As I mentioned at the beginning, I realize that I know less and less about God as the years advance. Furthermore, I seem more and more hesitant to use the word "God" – at least in any glib or assumed manner. Rather, I simply want to remove my shoes, bow my head, and tread very softly. 
When I speak of God, I am not speaking of simply another thing like all the other things of the world. Rather, I am trying to speak of the ground of all things, the source of all things, the goal of all things. In a word, I am attempting to speak of Mystery. Mystery, not as something to be solved, but as an experience to be entered into – with head bowed low.
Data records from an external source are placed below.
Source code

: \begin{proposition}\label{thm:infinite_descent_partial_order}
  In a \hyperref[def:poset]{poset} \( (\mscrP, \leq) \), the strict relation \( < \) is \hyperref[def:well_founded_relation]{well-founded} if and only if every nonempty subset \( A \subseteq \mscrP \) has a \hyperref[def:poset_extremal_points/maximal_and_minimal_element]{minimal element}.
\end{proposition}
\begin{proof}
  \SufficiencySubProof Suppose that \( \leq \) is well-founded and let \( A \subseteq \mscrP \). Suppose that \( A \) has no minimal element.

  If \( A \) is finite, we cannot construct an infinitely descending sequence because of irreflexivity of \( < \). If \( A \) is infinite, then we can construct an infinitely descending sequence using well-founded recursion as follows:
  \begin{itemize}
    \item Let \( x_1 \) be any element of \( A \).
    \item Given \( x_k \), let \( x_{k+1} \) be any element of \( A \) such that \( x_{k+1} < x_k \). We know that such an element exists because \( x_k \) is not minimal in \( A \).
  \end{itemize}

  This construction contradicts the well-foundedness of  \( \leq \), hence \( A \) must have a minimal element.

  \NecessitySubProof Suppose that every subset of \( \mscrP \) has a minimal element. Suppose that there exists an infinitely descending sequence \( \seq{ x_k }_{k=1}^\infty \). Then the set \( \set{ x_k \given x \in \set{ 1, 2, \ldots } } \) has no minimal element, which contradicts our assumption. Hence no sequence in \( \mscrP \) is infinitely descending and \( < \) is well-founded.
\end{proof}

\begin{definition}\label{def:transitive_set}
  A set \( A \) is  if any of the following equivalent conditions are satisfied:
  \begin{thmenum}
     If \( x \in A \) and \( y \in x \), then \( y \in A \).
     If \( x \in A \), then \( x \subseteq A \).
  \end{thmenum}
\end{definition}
The Christian tradition has long understood a need for "ground rules" when speaking of God. Three rules of God-language are generally accepted. The first is that when we speak of God we are speaking of mystery. The God of which we speak is so apart and so different from the world – and so close and so intimate to the world that God is mystery, totally incomprehensible.
Despite this incomprehensibility of God, we need to use words to talk of God. God is Father, Transcendent, Immanent, Holy, Truth, Beauty, Good, Love, Merciful, Wisdom, Fire, Wind, … God Is Who Is. But words are limited. And so, our second ground rule states that we always speak of God indirectly. No one image can ever encompass the fullness of God. We need many images of God. But, these images point toward God, but never fully comprehend or encompass God.
These first two rules imply a third, namely that images of God are just that, images, and cannot be taken literally. The literal is too narrow for the infinite, unbounded, everlasting God.
Two important implications spring from these three rules of God-talk. First, our knowledge of God and our knowing God are two different things. The debates about the existence or non-existence of God are abundant ad nauseum. But to know God – that only seems to happen in the deepest, most silent recesses of our heart. We never grasp God. We simply enter into the ineffable mystery of God.
Secondly, the incomprehensibility of God invites us to a profound humility in our utterances. Who really knows the "mind of God"? Scripture plainly stresses the fact that God's ways are not our ways. And Job had to learn the hard way that he knew nothing of God.